Records to use START
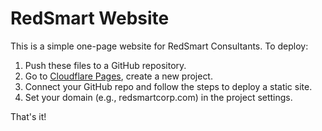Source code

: # RedSmart Website

This is a simple one-page website for RedSmart Consultants. To deploy:

1. Push these files to a GitHub repository.
2. Go to [Cloudflare Pages](https://pages.cloudflare.com/), create a new project.
3. Connect your GitHub repo and follow the steps to deploy a static site.
4. Set your domain (e.g., redsmartcorp.com) in the project settings.

That's it!
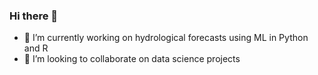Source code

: ### Hi there 👋

- 🔭 I’m currently working on hydrological forecasts using ML in Python and R
- 👯 I’m looking to collaborate on data science projects


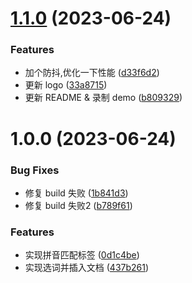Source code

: # [1.1.0](https://github.com/b-yp/logseq-pinyin-match-tags/compare/v1.0.0...v1.1.0) (2023-06-24)


### Features

* 加个防抖,优化一下性能 ([d33f6d2](https://github.com/b-yp/logseq-pinyin-match-tags/commit/d33f6d25a622eb99442875036bb42eceb98f9f19))
* 更新 logo ([33a8715](https://github.com/b-yp/logseq-pinyin-match-tags/commit/33a871514147e3c89bf3710c1f547bc755470e15))
* 更新 README & 录制 demo ([b809329](https://github.com/b-yp/logseq-pinyin-match-tags/commit/b809329017010d8a6d503bde54a7803bec866713))

# 1.0.0 (2023-06-24)


### Bug Fixes

* 修复 build 失败 ([1b841d3](https://github.com/b-yp/logseq-pinyin-match-tags/commit/1b841d3434a131e8aae6c7c8ba0076a5ece82ef3))
* 修复 build 失败2 ([b789f61](https://github.com/b-yp/logseq-pinyin-match-tags/commit/b789f611b61143be7867cf901c6604c19ea11ef2))


### Features

* 实现拼音匹配标签 ([0d1c4be](https://github.com/b-yp/logseq-pinyin-match-tags/commit/0d1c4be4b10b0319e255a6a891ebd4e34fc035de))
* 实现选词并插入文档 ([437b261](https://github.com/b-yp/logseq-pinyin-match-tags/commit/437b261c08c8cf3b31d4fc684c897a77646ef38e))
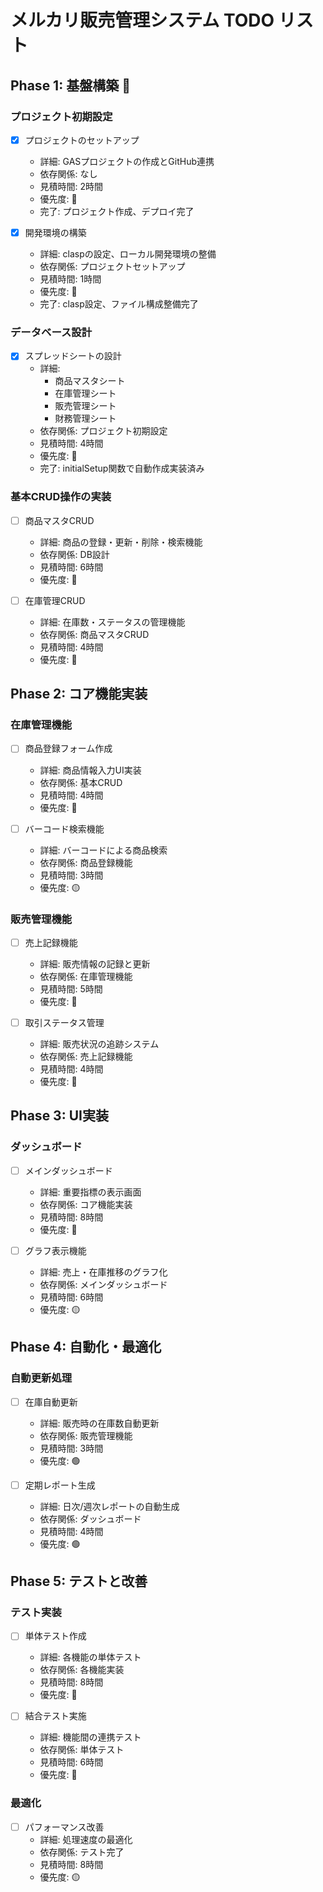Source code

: # メルカリ販売管理システム TODO リスト

## Phase 1: 基盤構築 🎀

### プロジェクト初期設定
- [x] プロジェクトのセットアップ
  - 詳細: GASプロジェクトの作成とGitHub連携
  - 依存関係: なし
  - 見積時間: 2時間
  - 優先度: 🔴
  - 完了: プロジェクト作成、デプロイ完了

- [x] 開発環境の構築
  - 詳細: claspの設定、ローカル開発環境の整備
  - 依存関係: プロジェクトセットアップ
  - 見積時間: 1時間
  - 優先度: 🔴
  - 完了: clasp設定、ファイル構成整備完了

### データベース設計
- [x] スプレッドシートの設計
  - 詳細: 
    - 商品マスタシート
    - 在庫管理シート
    - 販売管理シート
    - 財務管理シート
  - 依存関係: プロジェクト初期設定
  - 見積時間: 4時間
  - 優先度: 🔴
  - 完了: initialSetup関数で自動作成実装済み

### 基本CRUD操作の実装
- [ ] 商品マスタCRUD
  - 詳細: 商品の登録・更新・削除・検索機能
  - 依存関係: DB設計
  - 見積時間: 6時間
  - 優先度: 🔴

- [ ] 在庫管理CRUD
  - 詳細: 在庫数・ステータスの管理機能
  - 依存関係: 商品マスタCRUD
  - 見積時間: 4時間
  - 優先度: 🔴

## Phase 2: コア機能実装

### 在庫管理機能
- [ ] 商品登録フォーム作成
  - 詳細: 商品情報入力UI実装
  - 依存関係: 基本CRUD
  - 見積時間: 4時間
  - 優先度: 🔴

- [ ] バーコード検索機能
  - 詳細: バーコードによる商品検索
  - 依存関係: 商品登録機能
  - 見積時間: 3時間
  - 優先度: 🟡

### 販売管理機能
- [ ] 売上記録機能
  - 詳細: 販売情報の記録と更新
  - 依存関係: 在庫管理機能
  - 見積時間: 5時間
  - 優先度: 🔴

- [ ] 取引ステータス管理
  - 詳細: 販売状況の追跡システム
  - 依存関係: 売上記録機能
  - 見積時間: 4時間
  - 優先度: 🔴

## Phase 3: UI実装

### ダッシュボード
- [ ] メインダッシュボード
  - 詳細: 重要指標の表示画面
  - 依存関係: コア機能実装
  - 見積時間: 8時間
  - 優先度: 🔴

- [ ] グラフ表示機能
  - 詳細: 売上・在庫推移のグラフ化
  - 依存関係: メインダッシュボード
  - 見積時間: 6時間
  - 優先度: 🟡

## Phase 4: 自動化・最適化

### 自動更新処理
- [ ] 在庫自動更新
  - 詳細: 販売時の在庫数自動更新
  - 依存関係: 販売管理機能
  - 見積時間: 3時間
  - 優先度: 🟢

- [ ] 定期レポート生成
  - 詳細: 日次/週次レポートの自動生成
  - 依存関係: ダッシュボード
  - 見積時間: 4時間
  - 優先度: 🟢

## Phase 5: テストと改善

### テスト実装
- [ ] 単体テスト作成
  - 詳細: 各機能の単体テスト
  - 依存関係: 各機能実装
  - 見積時間: 8時間
  - 優先度: 🔴

- [ ] 結合テスト実施
  - 詳細: 機能間の連携テスト
  - 依存関係: 単体テスト
  - 見積時間: 6時間
  - 優先度: 🔴

### 最適化
- [ ] パフォーマンス改善
  - 詳細: 処理速度の最適化
  - 依存関係: テスト完了
  - 見積時間: 8時間
  - 優先度: 🟡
Records to use END
What is needed - Each record should appear again exactly as it stands, with no picture included.

Expected answer -
Source code

: # RedSmart Website

This is a simple one-page website for RedSmart Consultants. To deploy:

1. Push these files to a GitHub repository.
2. Go to [Cloudflare Pages](https://pages.cloudflare.com/), create a new project.
3. Connect your GitHub repo and follow the steps to deploy a static site.
4. Set your domain (e.g., redsmartcorp.com) in the project settings.

That's it!
Source code

: ### Hi there 👋

- 🔭 I’m currently working on hydrological forecasts using ML in Python and R
- 👯 I’m looking to collaborate on data science projects


Source code

: # [1.1.0](https://github.com/b-yp/logseq-pinyin-match-tags/compare/v1.0.0...v1.1.0) (2023-06-24)


### Features

* 加个防抖,优化一下性能 ([d33f6d2](https://github.com/b-yp/logseq-pinyin-match-tags/commit/d33f6d25a622eb99442875036bb42eceb98f9f19))
* 更新 logo ([33a8715](https://github.com/b-yp/logseq-pinyin-match-tags/commit/33a871514147e3c89bf3710c1f547bc755470e15))
* 更新 README & 录制 demo ([b809329](https://github.com/b-yp/logseq-pinyin-match-tags/commit/b809329017010d8a6d503bde54a7803bec866713))

# 1.0.0 (2023-06-24)


### Bug Fixes

* 修复 build 失败 ([1b841d3](https://github.com/b-yp/logseq-pinyin-match-tags/commit/1b841d3434a131e8aae6c7c8ba0076a5ece82ef3))
* 修复 build 失败2 ([b789f61](https://github.com/b-yp/logseq-pinyin-match-tags/commit/b789f611b61143be7867cf901c6604c19ea11ef2))


### Features

* 实现拼音匹配标签 ([0d1c4be](https://github.com/b-yp/logseq-pinyin-match-tags/commit/0d1c4be4b10b0319e255a6a891ebd4e34fc035de))
* 实现选词并插入文档 ([437b261](https://github.com/b-yp/logseq-pinyin-match-tags/commit/437b261c08c8cf3b31d4fc684c897a77646ef38e))
Source code

: # メルカリ販売管理システム TODO リスト

## Phase 1: 基盤構築 🎀

### プロジェクト初期設定
- [x] プロジェクトのセットアップ
  - 詳細: GASプロジェクトの作成とGitHub連携
  - 依存関係: なし
  - 見積時間: 2時間
  - 優先度: 🔴
  - 完了: プロジェクト作成、デプロイ完了

- [x] 開発環境の構築
  - 詳細: claspの設定、ローカル開発環境の整備
  - 依存関係: プロジェクトセットアップ
  - 見積時間: 1時間
  - 優先度: 🔴
  - 完了: clasp設定、ファイル構成整備完了

### データベース設計
- [x] スプレッドシートの設計
  - 詳細: 
    - 商品マスタシート
    - 在庫管理シート
    - 販売管理シート
    - 財務管理シート
  - 依存関係: プロジェクト初期設定
  - 見積時間: 4時間
  - 優先度: 🔴
  - 完了: initialSetup関数で自動作成実装済み

### 基本CRUD操作の実装
- [ ] 商品マスタCRUD
  - 詳細: 商品の登録・更新・削除・検索機能
  - 依存関係: DB設計
  - 見積時間: 6時間
  - 優先度: 🔴

- [ ] 在庫管理CRUD
  - 詳細: 在庫数・ステータスの管理機能
  - 依存関係: 商品マスタCRUD
  - 見積時間: 4時間
  - 優先度: 🔴

## Phase 2: コア機能実装

### 在庫管理機能
- [ ] 商品登録フォーム作成
  - 詳細: 商品情報入力UI実装
  - 依存関係: 基本CRUD
  - 見積時間: 4時間
  - 優先度: 🔴

- [ ] バーコード検索機能
  - 詳細: バーコードによる商品検索
  - 依存関係: 商品登録機能
  - 見積時間: 3時間
  - 優先度: 🟡

### 販売管理機能
- [ ] 売上記録機能
  - 詳細: 販売情報の記録と更新
  - 依存関係: 在庫管理機能
  - 見積時間: 5時間
  - 優先度: 🔴

- [ ] 取引ステータス管理
  - 詳細: 販売状況の追跡システム
  - 依存関係: 売上記録機能
  - 見積時間: 4時間
  - 優先度: 🔴

## Phase 3: UI実装

### ダッシュボード
- [ ] メインダッシュボード
  - 詳細: 重要指標の表示画面
  - 依存関係: コア機能実装
  - 見積時間: 8時間
  - 優先度: 🔴

- [ ] グラフ表示機能
  - 詳細: 売上・在庫推移のグラフ化
  - 依存関係: メインダッシュボード
  - 見積時間: 6時間
  - 優先度: 🟡

## Phase 4: 自動化・最適化

### 自動更新処理
- [ ] 在庫自動更新
  - 詳細: 販売時の在庫数自動更新
  - 依存関係: 販売管理機能
  - 見積時間: 3時間
  - 優先度: 🟢

- [ ] 定期レポート生成
  - 詳細: 日次/週次レポートの自動生成
  - 依存関係: ダッシュボード
  - 見積時間: 4時間
  - 優先度: 🟢

## Phase 5: テストと改善

### テスト実装
- [ ] 単体テスト作成
  - 詳細: 各機能の単体テスト
  - 依存関係: 各機能実装
  - 見積時間: 8時間
  - 優先度: 🔴

- [ ] 結合テスト実施
  - 詳細: 機能間の連携テスト
  - 依存関係: 単体テスト
  - 見積時間: 6時間
  - 優先度: 🔴

### 最適化
- [ ] パフォーマンス改善
  - 詳細: 処理速度の最適化
  - 依存関係: テスト完了
  - 見積時間: 8時間
  - 優先度: 🟡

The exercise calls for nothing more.